Collected data:
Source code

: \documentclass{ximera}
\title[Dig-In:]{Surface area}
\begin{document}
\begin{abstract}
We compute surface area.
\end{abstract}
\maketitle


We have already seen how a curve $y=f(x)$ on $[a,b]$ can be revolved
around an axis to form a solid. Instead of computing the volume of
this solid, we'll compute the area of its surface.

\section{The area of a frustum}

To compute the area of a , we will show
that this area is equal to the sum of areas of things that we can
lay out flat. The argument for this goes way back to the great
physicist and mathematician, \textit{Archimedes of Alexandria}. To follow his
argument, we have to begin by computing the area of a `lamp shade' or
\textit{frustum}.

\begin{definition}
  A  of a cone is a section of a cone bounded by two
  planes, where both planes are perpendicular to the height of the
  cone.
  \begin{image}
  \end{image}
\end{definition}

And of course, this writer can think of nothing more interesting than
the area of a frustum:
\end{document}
* * *
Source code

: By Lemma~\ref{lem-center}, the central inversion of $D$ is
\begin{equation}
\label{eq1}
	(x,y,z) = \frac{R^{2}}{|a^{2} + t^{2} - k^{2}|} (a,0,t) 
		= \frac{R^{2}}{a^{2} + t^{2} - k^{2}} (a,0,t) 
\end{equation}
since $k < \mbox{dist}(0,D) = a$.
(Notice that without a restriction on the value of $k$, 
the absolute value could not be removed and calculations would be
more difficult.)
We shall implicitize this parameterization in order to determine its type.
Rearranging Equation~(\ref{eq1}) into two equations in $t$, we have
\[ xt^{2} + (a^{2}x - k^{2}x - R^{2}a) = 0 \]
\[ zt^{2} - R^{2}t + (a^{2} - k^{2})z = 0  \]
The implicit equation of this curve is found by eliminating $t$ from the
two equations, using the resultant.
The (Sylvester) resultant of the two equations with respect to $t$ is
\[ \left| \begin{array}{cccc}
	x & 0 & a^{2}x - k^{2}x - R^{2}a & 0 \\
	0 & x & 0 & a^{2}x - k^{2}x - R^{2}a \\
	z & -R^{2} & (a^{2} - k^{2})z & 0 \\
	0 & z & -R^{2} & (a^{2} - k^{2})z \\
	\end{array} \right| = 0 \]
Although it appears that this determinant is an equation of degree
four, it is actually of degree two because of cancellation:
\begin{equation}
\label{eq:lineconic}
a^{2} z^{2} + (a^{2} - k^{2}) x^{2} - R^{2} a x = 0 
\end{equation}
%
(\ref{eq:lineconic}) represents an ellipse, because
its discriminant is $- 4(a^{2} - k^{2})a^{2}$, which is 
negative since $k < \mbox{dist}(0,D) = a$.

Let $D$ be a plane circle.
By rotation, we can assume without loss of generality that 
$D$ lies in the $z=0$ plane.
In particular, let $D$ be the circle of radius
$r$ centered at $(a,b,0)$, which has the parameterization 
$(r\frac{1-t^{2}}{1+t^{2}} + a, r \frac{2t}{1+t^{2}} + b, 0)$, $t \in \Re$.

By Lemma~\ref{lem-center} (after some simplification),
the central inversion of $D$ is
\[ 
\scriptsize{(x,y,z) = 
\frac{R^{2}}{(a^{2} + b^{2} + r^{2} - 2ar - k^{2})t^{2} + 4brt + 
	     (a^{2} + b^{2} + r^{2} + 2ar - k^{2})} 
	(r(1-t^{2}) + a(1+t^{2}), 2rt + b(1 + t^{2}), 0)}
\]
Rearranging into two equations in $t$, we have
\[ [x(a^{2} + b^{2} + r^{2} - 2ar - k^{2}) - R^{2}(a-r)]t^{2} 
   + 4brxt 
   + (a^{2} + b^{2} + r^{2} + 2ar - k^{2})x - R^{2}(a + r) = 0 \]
* * *
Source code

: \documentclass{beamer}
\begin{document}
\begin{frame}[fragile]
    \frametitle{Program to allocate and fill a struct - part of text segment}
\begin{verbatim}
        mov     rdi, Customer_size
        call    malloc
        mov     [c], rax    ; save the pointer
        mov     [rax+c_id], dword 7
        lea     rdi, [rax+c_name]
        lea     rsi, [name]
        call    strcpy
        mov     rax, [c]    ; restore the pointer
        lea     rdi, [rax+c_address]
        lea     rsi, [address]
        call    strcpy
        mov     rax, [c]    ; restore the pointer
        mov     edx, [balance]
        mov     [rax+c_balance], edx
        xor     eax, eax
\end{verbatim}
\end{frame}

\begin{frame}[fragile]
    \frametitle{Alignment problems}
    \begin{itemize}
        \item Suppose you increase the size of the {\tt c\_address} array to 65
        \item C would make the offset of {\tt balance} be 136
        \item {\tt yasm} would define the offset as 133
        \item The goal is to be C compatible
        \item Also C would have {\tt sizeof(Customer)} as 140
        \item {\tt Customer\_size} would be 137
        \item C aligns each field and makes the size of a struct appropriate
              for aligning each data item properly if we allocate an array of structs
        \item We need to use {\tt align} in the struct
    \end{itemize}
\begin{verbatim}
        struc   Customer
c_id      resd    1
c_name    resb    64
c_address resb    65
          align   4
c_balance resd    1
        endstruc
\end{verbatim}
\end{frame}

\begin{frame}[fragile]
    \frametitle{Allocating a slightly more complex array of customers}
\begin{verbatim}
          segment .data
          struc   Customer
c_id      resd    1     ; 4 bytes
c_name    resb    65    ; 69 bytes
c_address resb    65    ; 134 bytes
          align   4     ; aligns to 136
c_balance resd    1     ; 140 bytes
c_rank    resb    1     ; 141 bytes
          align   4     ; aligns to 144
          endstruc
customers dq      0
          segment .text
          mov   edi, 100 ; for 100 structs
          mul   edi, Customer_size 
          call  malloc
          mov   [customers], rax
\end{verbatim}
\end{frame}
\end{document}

- _Exercise aim_
Check each line above for the word "into" and copy every line that has it.

- _Your solution_
Rearranging Equation~(\ref{eq1}) into two equations in $t$, we have
Rearranging into two equations in $t$, we have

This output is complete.